I still often think about Julian, and how he would have regarded the products we have designed since he died. I was a Naim customer for 11 years before I joined the company, so I'm well and truly steeped in the Naim vision. I believe he would have very much approved of the engineering solutions and final performance of the Solstice Special Edition."
Solstice has got that combination of drive, excitement, foot-tapping energy, dynamic punch. Sure, it's more evenhanded as befits the more 21st Century approach to music replay and also the way Naim sounds today... but it's also got that 'put a smile on your face' love of music that permeated really well thought-through 'chrome bumper' Naim products of yore. Which fits the only sadness I feel about the Solstice; those who are no longer around who would have absolutely loved the deck. Listening to the Solstice makes me think about the late Malcolm Steward shoe-horning in a pair of SBL loudspeakers into a room only slightly larger than the boxes in which they were packed, and playing Gregson & Collister and Richard Thompson albums at 'Def Con 1' levels on his Pink Linnk's, Aro'd up LP12. Malcolm would have adored this turntable and its sound. So, perhaps it's fitting that one of the last records I played on the Solstice was one I remember playing at his place decades ago; 'Pale Blue Eyes' by The Velvet Underground [Verve]. The fragile nature of this song (just Lou Reed's voice with a very simple backing) is deceptively difficult to do well, but when it's right... it simply stops you in your tracks. That's what the Naim Solstice can do so well.
Personal weltschmerzaside, there are few downsides to this system as a complete package, save for it being a complete package.
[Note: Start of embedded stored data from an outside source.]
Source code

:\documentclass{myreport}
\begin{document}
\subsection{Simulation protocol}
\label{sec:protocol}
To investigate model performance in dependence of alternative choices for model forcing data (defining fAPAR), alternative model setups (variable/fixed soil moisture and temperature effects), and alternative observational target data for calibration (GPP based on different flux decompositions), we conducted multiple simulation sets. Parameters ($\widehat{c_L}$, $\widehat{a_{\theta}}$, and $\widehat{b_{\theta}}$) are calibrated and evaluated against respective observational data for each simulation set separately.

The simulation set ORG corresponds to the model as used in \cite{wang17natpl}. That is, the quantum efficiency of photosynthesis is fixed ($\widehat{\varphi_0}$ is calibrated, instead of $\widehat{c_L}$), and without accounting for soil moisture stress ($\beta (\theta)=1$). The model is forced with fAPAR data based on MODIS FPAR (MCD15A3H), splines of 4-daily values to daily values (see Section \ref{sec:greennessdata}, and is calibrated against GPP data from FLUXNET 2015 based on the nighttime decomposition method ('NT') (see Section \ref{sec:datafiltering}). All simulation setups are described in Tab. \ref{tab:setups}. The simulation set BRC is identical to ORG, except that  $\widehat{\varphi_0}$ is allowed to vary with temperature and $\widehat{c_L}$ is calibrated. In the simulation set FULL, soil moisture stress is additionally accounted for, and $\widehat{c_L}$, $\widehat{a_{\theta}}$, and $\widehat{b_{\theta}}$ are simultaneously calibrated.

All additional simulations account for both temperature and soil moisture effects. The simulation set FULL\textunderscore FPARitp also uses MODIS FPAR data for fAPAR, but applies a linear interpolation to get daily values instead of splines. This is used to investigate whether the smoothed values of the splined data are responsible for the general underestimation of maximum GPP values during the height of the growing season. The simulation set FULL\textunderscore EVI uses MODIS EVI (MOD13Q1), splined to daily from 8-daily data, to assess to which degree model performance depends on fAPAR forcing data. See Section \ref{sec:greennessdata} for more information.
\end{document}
While you could theoretically swap out either the cartridge or the phono stage, there is no provision for doing so when specifying the Solstice. As I can't help feeling that the Solstice isn't going to be many people's first LP rodeo, I can envisage some mild gnashing of teeth among those who want to upgrade parts of the LP replay system instead of the whole caboodle. In fairness though, the package itself is so damn good in and of itself, I think that downside is a bit of a 'reach'; in reality, after about five minutes in the presence of the Solstice you will be too busy tapping in your credit card's PIN number to think about what's presently sitting on your shelves. Otherwise, for cat-related reasons, I'd like a lid... that's it!
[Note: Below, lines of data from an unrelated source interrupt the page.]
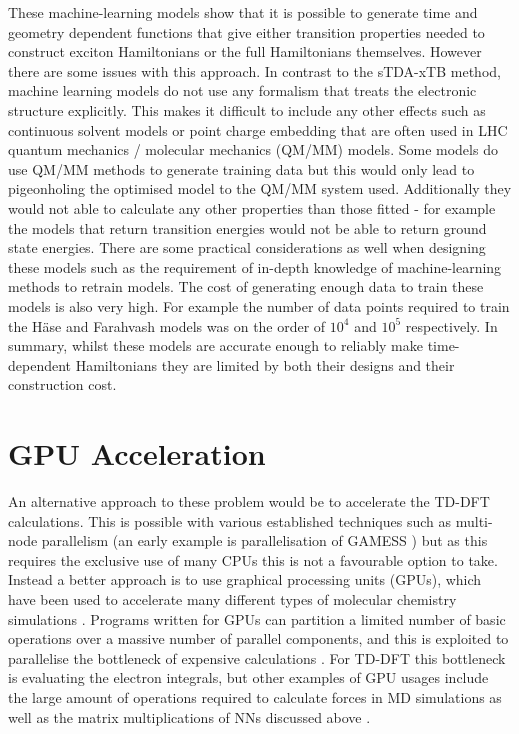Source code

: These machine-learning models show that it is possible to generate time and geometry
dependent functions that give either transition properties needed to construct exciton
Hamiltonians or the full Hamiltonians themselves. However there are some issues 
with this approach. In contrast to the sTDA-xTB method, machine learning models 
do not use any formalism that treats the electronic structure explicitly. This makes 
it difficult to include any other effects such as continuous solvent models or point
charge embedding that are often used in LHC quantum mechanics / molecular mechanics
(QM/MM) models. Some models do use QM/MM methods to generate training data but this
would only lead to pigeonholing the optimised model to the QM/MM system used. Additionally
they would not able to calculate any other properties than those fitted - for example
the models that return \Qy transition energies would not be able to return ground
state energies. There are some practical considerations as well when designing these
models such as the requirement of in-depth knowledge of machine-learning methods 
to retrain models. The cost of generating enough data to train these models is also
very high. For example the number of data points required to train the H\"{a}se and
Farahvash models was on the order of $10^4$ and $10^5$ respectively. In summary,
whilst these models are accurate enough to reliably make time-dependent Hamiltonians 
they are limited by both their designs and their construction cost.

\section{GPU Acceleration}
\label{sec:gpu_acceleration}

An alternative approach to these problem would be to accelerate the TD-DFT calculations.
This is possible with various established techniques such as multi-node parallelism
(an early example is parallelisation of GAMESS \cite{Fletcher2000}) but as this 
requires the exclusive use of many CPUs this is not a favourable option to take.
Instead a better approach is to use graphical processing units (GPUs), which have
been used to accelerate many different types of molecular chemistry simulations \cite{Pandey2022}. 
Programs written for GPUs can partition a limited number of basic operations over 
a massive number of parallel components, and this is exploited to parallelise the
bottleneck of expensive calculations \cite{McIntosh-Smith2013}. For TD-DFT this 
bottleneck is evaluating the electron integrals, but other examples of GPU usages 
include the large amount of operations required to calculate forces in MD simulations 
as well as the matrix multiplications of NNs discussed above \cite{Ufimtsev2008, Friedrichs2009, Wu2012}.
In a way, what buoys me most about Solstice is the potential it holds. It's a great turntable package and I hope Solstice isn't a 'one off', but instead the first of a series of vinyl-related components that add a high-performance Naim LP source component to a wider range of price points. I would love to see a Naim turntable that sits alongside a Supernait in price and performance, for example. If the Solstice is the launch pad for such a range of devices, 2021 might just turn out to be one hell of a summertime!